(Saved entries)

_ _ _

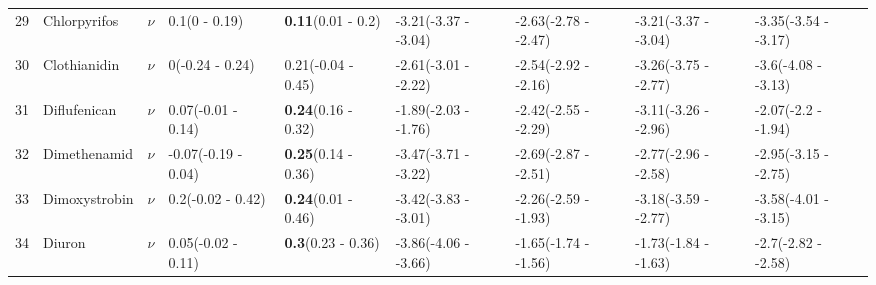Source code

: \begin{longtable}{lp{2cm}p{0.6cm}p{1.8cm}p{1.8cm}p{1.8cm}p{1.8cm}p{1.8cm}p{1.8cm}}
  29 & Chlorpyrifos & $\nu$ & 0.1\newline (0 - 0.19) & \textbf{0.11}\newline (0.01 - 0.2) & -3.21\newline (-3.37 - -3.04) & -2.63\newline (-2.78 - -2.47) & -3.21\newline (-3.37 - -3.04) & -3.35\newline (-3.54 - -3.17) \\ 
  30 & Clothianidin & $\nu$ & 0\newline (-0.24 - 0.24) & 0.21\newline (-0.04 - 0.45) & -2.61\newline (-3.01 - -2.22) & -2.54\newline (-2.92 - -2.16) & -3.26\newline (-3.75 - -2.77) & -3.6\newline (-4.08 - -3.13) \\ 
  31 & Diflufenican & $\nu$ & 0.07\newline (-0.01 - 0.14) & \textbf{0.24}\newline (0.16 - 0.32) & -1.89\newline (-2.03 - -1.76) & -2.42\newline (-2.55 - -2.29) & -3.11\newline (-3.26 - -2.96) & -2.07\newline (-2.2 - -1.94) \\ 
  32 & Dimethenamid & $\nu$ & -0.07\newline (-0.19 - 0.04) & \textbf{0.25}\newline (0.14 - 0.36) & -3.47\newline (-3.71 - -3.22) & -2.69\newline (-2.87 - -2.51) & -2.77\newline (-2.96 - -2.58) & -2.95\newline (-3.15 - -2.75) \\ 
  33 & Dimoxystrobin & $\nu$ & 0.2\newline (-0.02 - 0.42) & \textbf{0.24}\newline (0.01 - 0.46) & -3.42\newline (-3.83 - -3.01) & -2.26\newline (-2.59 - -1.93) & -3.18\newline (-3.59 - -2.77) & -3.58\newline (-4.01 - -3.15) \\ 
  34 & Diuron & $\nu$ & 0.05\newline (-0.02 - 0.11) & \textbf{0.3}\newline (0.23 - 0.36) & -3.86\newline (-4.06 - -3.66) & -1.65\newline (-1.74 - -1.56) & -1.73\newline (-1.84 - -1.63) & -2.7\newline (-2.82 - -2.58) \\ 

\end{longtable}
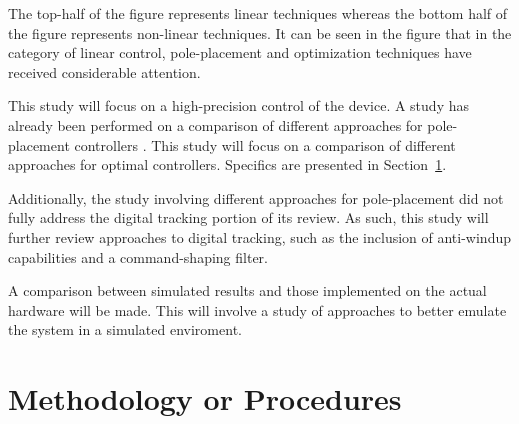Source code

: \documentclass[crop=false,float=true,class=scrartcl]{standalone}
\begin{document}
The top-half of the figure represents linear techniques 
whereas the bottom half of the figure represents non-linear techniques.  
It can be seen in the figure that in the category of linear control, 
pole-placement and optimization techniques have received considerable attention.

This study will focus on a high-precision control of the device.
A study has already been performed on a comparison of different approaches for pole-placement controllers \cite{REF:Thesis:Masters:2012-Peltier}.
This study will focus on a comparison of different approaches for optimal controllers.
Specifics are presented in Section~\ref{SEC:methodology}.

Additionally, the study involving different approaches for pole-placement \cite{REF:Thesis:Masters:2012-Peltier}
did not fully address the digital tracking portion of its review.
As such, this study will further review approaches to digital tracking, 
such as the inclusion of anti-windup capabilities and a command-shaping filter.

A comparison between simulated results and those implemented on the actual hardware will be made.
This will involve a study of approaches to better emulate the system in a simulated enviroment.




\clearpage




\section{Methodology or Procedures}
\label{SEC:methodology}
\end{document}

_ _ _

For the word "pole", go through the records and show each line that carries it.

pole-placement and optimization techniques have received considerable attention.
A study has already been performed on a comparison of different approaches for pole-placement controllers \cite{REF:Thesis:Masters:2012-Peltier}.
Additionally, the study involving different approaches for pole-placement \cite{REF:Thesis:Masters:2012-Peltier}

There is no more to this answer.